The problem ▸
Exactly as written, reproduce the lines from the beginning of the data through the line containing "On ne change"; the pictures are not reproduced.

--- Supplied information ---

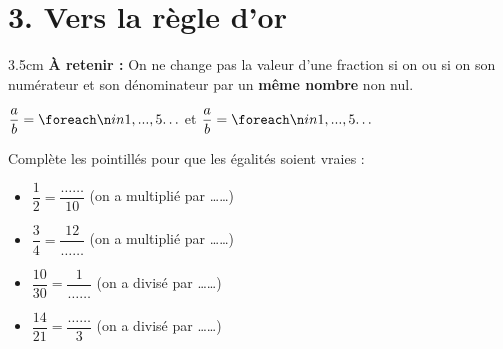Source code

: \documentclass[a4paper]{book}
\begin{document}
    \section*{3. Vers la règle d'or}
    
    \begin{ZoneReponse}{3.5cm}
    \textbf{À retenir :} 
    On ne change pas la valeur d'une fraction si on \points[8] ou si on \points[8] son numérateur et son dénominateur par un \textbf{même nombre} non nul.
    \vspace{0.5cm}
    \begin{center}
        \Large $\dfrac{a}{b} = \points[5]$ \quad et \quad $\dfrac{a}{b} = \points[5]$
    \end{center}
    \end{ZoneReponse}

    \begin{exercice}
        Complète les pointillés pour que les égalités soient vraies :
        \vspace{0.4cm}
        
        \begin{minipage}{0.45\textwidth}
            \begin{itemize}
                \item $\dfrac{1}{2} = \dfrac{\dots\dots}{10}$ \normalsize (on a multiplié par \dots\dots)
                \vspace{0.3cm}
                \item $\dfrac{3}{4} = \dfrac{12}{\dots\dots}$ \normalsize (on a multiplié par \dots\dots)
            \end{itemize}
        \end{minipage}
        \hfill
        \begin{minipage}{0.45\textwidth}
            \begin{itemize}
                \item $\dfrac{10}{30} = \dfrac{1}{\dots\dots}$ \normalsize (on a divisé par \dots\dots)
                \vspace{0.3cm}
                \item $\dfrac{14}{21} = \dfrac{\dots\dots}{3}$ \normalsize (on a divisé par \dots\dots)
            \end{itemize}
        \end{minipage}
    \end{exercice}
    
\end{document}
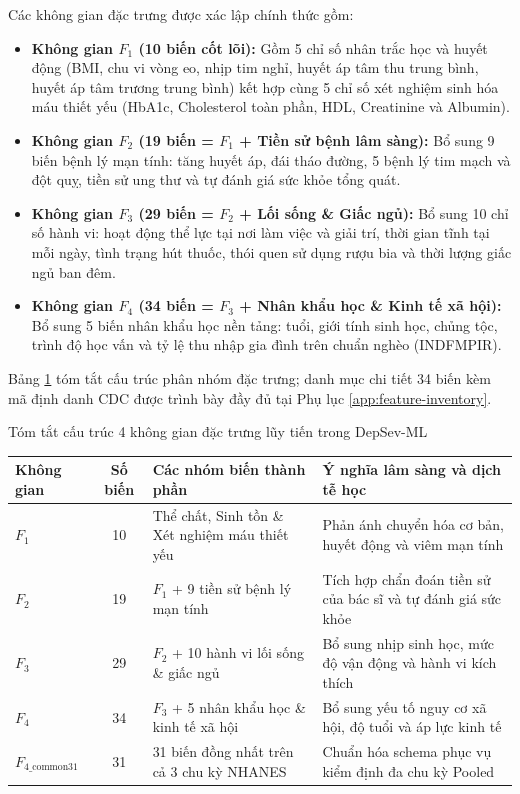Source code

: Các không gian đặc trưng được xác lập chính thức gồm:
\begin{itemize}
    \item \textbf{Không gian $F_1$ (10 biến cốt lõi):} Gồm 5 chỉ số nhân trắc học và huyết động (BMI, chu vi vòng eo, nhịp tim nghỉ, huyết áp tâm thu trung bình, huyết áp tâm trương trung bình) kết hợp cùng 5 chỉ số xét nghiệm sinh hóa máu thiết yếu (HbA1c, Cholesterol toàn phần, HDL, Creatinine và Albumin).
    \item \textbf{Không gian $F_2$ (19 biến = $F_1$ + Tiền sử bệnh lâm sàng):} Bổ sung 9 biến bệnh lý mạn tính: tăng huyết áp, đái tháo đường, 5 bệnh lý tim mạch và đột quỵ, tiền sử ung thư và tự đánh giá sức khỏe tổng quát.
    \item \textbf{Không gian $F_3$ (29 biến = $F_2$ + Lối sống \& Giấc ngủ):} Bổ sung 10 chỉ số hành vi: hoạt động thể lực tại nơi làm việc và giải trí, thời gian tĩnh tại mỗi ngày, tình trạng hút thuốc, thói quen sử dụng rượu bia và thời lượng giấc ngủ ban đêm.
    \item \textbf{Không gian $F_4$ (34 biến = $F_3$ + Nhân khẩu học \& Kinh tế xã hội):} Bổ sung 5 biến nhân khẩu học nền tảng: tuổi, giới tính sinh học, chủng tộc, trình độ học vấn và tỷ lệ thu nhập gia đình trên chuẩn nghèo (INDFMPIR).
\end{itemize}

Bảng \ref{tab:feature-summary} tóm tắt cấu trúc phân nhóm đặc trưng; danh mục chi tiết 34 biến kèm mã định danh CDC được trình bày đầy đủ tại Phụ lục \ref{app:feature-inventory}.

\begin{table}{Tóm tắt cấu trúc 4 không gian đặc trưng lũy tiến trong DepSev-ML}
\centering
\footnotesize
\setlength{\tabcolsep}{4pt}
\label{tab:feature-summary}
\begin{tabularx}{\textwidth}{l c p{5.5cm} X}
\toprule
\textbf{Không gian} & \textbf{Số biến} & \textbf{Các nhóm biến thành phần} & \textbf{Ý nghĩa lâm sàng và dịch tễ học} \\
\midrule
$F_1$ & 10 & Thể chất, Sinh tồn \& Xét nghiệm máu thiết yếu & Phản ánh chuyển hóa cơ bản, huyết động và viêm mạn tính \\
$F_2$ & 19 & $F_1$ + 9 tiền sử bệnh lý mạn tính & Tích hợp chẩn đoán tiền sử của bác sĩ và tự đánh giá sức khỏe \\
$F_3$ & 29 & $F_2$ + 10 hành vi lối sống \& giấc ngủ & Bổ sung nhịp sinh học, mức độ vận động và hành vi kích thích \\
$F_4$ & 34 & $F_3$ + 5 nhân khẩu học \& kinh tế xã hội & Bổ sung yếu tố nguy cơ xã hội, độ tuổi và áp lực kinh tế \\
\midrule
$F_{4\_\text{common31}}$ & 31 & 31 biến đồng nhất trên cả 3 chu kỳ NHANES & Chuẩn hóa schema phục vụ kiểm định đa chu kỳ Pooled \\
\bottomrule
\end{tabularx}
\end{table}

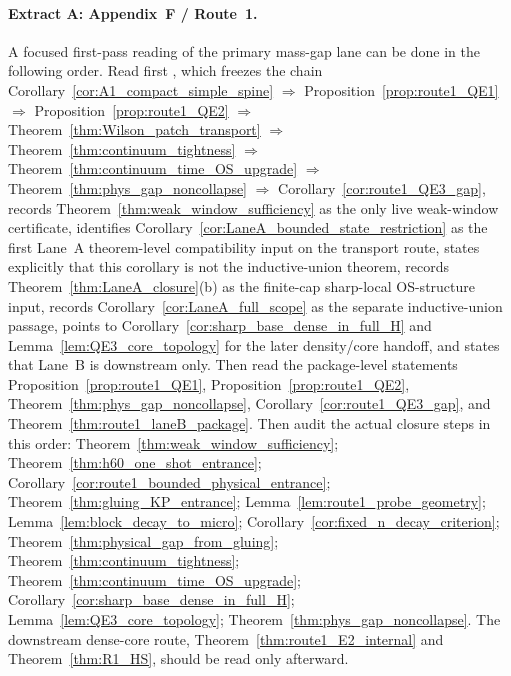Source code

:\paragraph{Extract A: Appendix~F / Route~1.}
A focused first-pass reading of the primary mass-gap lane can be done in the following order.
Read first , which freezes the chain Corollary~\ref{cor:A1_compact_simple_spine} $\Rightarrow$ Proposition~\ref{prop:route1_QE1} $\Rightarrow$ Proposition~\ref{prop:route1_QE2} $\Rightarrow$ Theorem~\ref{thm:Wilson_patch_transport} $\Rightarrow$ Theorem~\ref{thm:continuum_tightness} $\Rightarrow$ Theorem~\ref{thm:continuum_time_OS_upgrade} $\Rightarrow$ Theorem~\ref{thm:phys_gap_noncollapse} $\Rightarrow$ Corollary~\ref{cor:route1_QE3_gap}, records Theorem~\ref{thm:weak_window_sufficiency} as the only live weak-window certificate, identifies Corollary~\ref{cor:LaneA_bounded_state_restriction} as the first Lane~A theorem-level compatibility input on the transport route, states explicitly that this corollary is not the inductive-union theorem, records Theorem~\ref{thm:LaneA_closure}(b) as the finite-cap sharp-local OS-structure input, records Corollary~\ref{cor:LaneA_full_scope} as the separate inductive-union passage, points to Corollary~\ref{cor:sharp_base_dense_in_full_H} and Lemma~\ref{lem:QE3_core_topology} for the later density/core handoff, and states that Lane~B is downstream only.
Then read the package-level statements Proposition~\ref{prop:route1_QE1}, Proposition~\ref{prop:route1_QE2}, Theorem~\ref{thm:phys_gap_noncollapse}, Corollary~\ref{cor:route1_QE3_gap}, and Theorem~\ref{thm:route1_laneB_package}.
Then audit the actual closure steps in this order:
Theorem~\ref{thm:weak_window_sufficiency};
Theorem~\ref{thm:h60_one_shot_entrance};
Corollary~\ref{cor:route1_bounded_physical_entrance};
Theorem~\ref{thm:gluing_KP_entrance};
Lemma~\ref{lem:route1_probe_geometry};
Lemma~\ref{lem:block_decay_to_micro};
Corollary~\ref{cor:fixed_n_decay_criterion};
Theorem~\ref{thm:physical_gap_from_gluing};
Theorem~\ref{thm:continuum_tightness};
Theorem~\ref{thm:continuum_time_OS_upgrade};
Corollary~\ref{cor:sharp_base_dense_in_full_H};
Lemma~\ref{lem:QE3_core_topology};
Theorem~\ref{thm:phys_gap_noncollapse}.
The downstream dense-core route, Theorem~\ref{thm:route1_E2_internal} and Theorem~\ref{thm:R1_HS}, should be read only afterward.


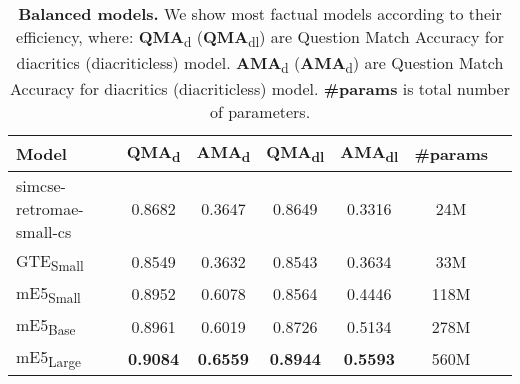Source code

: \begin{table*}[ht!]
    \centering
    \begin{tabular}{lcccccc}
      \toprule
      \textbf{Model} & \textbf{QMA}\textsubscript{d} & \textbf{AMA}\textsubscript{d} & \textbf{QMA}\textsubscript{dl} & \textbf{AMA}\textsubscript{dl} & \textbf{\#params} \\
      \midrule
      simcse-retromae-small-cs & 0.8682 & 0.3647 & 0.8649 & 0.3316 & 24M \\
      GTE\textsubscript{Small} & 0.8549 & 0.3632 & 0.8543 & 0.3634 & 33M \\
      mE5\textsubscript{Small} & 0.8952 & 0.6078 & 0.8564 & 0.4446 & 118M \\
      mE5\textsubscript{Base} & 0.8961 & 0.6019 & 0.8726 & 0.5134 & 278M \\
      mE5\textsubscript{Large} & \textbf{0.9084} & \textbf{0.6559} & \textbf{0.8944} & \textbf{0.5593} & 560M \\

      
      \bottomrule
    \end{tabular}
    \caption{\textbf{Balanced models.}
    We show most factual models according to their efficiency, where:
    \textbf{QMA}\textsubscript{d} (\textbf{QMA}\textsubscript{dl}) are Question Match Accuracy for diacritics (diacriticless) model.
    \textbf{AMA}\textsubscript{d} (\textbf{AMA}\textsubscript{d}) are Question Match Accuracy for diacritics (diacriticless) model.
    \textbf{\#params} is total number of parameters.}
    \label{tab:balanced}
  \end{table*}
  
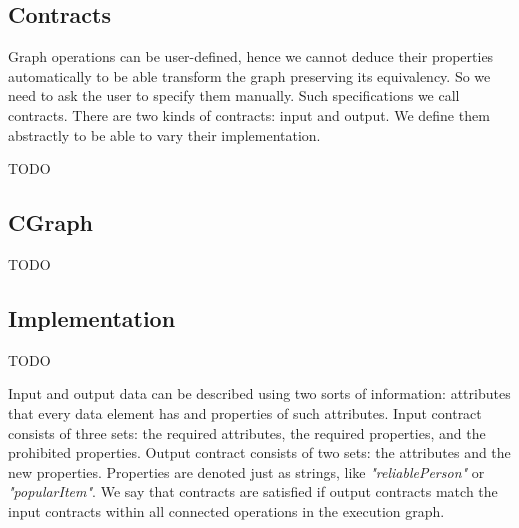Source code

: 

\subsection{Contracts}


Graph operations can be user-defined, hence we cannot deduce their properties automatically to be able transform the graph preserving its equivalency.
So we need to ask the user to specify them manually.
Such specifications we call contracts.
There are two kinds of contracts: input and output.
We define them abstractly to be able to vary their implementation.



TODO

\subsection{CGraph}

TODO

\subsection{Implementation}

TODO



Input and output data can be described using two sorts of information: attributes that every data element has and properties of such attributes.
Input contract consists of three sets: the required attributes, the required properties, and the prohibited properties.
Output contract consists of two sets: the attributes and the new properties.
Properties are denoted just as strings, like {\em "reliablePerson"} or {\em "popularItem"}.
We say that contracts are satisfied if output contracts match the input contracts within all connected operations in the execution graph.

---

Task result ▸
Source code

: \documentclass[a4paper]{book}
\begin{document}
    \section*{3. Vers la règle d'or}
    
    \begin{ZoneReponse}{3.5cm}
    \textbf{À retenir :} 
    On ne change pas la valeur d'une fraction si on \points[8] ou si on \points[8] son numérateur et son dénominateur par un \textbf{même nombre} non nul.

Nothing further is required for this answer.